In 2012, the applicant was charged with 13 counts of aggravated sexual assault. When the arrest warrant was issued, he had already gone to Jamaica. The government filed extradition proceedings against him relating to three charges and his failure to inform his sexual partners of his HIV status.

In 2017, the applicant was extradited to Canada. He pled guilty to the three charges and was taken into immigration detention due to a removal order issued against him. In Feb. 2022, he requested a Pre-Removal Risk Assessment (PRRA), alleging that he should not leave Canada as he had been receiving violent threats in Jamaica due to his previous offences. The PRRA officer denied his request.

As a result, the applicant applied for a judicial review of the PRRA decision and requested a stay of his removal from Canada pending review of the decision. He argued that the PRRA officer failed to consider the risks he faced in Jamaica after his case received extensive media coverage.

In its decision, the Federal Court granted the applicant’s request for a stay of removal, pending determination of his application for judicial review of the PRRA decision.

The applicant must meet the tripartite test set out in Toth v. Minister of Employment and Immigration for the court to stay a removal order.
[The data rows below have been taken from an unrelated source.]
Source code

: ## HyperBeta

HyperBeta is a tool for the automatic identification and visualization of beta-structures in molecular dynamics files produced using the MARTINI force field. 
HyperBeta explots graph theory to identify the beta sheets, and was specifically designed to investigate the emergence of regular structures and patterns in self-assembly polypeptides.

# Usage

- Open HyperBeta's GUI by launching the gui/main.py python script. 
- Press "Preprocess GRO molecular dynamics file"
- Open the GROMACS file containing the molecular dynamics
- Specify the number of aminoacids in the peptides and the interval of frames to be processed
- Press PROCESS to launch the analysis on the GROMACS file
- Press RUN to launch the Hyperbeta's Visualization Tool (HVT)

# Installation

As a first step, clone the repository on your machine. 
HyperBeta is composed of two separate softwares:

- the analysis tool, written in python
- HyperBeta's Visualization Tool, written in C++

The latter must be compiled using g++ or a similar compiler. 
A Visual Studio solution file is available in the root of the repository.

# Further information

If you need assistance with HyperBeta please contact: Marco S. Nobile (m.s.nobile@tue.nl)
In particular, he must prove the following:

  • There is a serious issue to be tried in the underlying application;
  • He would suffer “irreparable harm” if he were removed from Canada;
  • The balance of convenience favours granting the stay.
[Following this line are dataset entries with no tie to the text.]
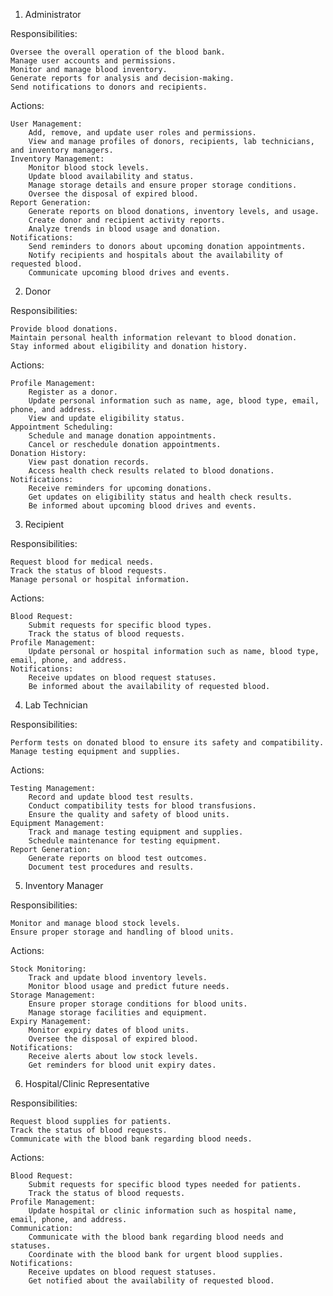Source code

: 1. Administrator

Responsibilities:

    Oversee the overall operation of the blood bank.
    Manage user accounts and permissions.
    Monitor and manage blood inventory.
    Generate reports for analysis and decision-making.
    Send notifications to donors and recipients.

Actions:

    User Management:
        Add, remove, and update user roles and permissions.
        View and manage profiles of donors, recipients, lab technicians, and inventory managers.
    Inventory Management:
        Monitor blood stock levels.
        Update blood availability and status.
        Manage storage details and ensure proper storage conditions.
        Oversee the disposal of expired blood.
    Report Generation:
        Generate reports on blood donations, inventory levels, and usage.
        Create donor and recipient activity reports.
        Analyze trends in blood usage and donation.
    Notifications:
        Send reminders to donors about upcoming donation appointments.
        Notify recipients and hospitals about the availability of requested blood.
        Communicate upcoming blood drives and events.

2. Donor

Responsibilities:

    Provide blood donations.
    Maintain personal health information relevant to blood donation.
    Stay informed about eligibility and donation history.

Actions:

    Profile Management:
        Register as a donor.
        Update personal information such as name, age, blood type, email, phone, and address.
        View and update eligibility status.
    Appointment Scheduling:
        Schedule and manage donation appointments.
        Cancel or reschedule donation appointments.
    Donation History:
        View past donation records.
        Access health check results related to blood donations.
    Notifications:
        Receive reminders for upcoming donations.
        Get updates on eligibility status and health check results.
        Be informed about upcoming blood drives and events.

3. Recipient

Responsibilities:

    Request blood for medical needs.
    Track the status of blood requests.
    Manage personal or hospital information.

Actions:

    Blood Request:
        Submit requests for specific blood types.
        Track the status of blood requests.
    Profile Management:
        Update personal or hospital information such as name, blood type, email, phone, and address.
    Notifications:
        Receive updates on blood request statuses.
        Be informed about the availability of requested blood.

4. Lab Technician

Responsibilities:

    Perform tests on donated blood to ensure its safety and compatibility.
    Manage testing equipment and supplies.

Actions:

    Testing Management:
        Record and update blood test results.
        Conduct compatibility tests for blood transfusions.
        Ensure the quality and safety of blood units.
    Equipment Management:
        Track and manage testing equipment and supplies.
        Schedule maintenance for testing equipment.
    Report Generation:
        Generate reports on blood test outcomes.
        Document test procedures and results.

5. Inventory Manager

Responsibilities:

    Monitor and manage blood stock levels.
    Ensure proper storage and handling of blood units.

Actions:

    Stock Monitoring:
        Track and update blood inventory levels.
        Monitor blood usage and predict future needs.
    Storage Management:
        Ensure proper storage conditions for blood units.
        Manage storage facilities and equipment.
    Expiry Management:
        Monitor expiry dates of blood units.
        Oversee the disposal of expired blood.
    Notifications:
        Receive alerts about low stock levels.
        Get reminders for blood unit expiry dates.

6. Hospital/Clinic Representative

Responsibilities:

    Request blood supplies for patients.
    Track the status of blood requests.
    Communicate with the blood bank regarding blood needs.

Actions:

    Blood Request:
        Submit requests for specific blood types needed for patients.
        Track the status of blood requests.
    Profile Management:
        Update hospital or clinic information such as hospital name, email, phone, and address.
    Communication:
        Communicate with the blood bank regarding blood needs and statuses.
        Coordinate with the blood bank for urgent blood supplies.
    Notifications:
        Receive updates on blood request statuses.
        Get notified about the availability of requested blood.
According to the court, the applicant had met the first element as his arguments about the PRRA decision are neither frivolous nor vexatious.

“I do not need to say more because if the applicant obtains leave on his application for judicial review, a future judge will have an opportunity to assess the merits of the arguments based on more fulsome arguments and with more time to consider it,” Justice William Pentney wrote.
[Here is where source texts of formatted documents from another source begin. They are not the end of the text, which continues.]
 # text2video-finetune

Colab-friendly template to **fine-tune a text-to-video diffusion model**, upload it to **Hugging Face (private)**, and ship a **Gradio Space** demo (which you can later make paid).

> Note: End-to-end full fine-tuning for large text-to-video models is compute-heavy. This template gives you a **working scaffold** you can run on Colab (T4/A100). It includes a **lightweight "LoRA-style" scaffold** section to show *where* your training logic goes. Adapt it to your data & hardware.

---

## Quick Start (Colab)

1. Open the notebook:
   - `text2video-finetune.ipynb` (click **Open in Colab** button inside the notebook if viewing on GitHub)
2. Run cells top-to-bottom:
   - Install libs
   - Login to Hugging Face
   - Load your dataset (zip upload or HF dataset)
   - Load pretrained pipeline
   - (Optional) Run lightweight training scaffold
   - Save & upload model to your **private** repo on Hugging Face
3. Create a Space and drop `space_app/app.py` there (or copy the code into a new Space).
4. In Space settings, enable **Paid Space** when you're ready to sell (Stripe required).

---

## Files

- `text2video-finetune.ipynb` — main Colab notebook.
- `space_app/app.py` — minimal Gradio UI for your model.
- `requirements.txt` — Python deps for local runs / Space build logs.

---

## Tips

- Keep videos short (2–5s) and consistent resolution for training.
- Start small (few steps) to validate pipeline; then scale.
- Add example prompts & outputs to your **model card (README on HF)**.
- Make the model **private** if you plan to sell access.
To meet the second test, the applicant submitted evidence showing that he faces a risk to his life and security if he returns to Jamaica. He provided copies of Jamaican newspaper articles reporting on the crimes that gave rise to his extradition proceedings, anonymous online comments he had received following the newspaper coverage, and his brother’s affidavit recounting the most recent threats made against him.

The court noted that while the anonymous online comments concerning newspaper coverage of the applicant’s case lack evidentiary value to establish irreparable harm, his brother’s affidavit cannot be entirely discounted and must be assessed considering his brother’s interest in the outcome of the matter. The applicant, therefore, met the irreparable harm threshold.  

Regarding the third test, the court determined that elements were weighing in favour of the applicant, particularly the question he raised about the PRRA decision, the finding by the PRRA officer that he was at a “heightened” risk if he would return to Jamaica, and his brother’s statement regarding the “risk of vigilante or mob justice” that the applicant faces if he would stay in Jamaica.

“Based on that record, I find that the harm to the respondent’s interests associated with a delay in the removal of the applicant does not outweigh the harm to his interests associated with removal in the current circumstances,” Justice Pentney wrote.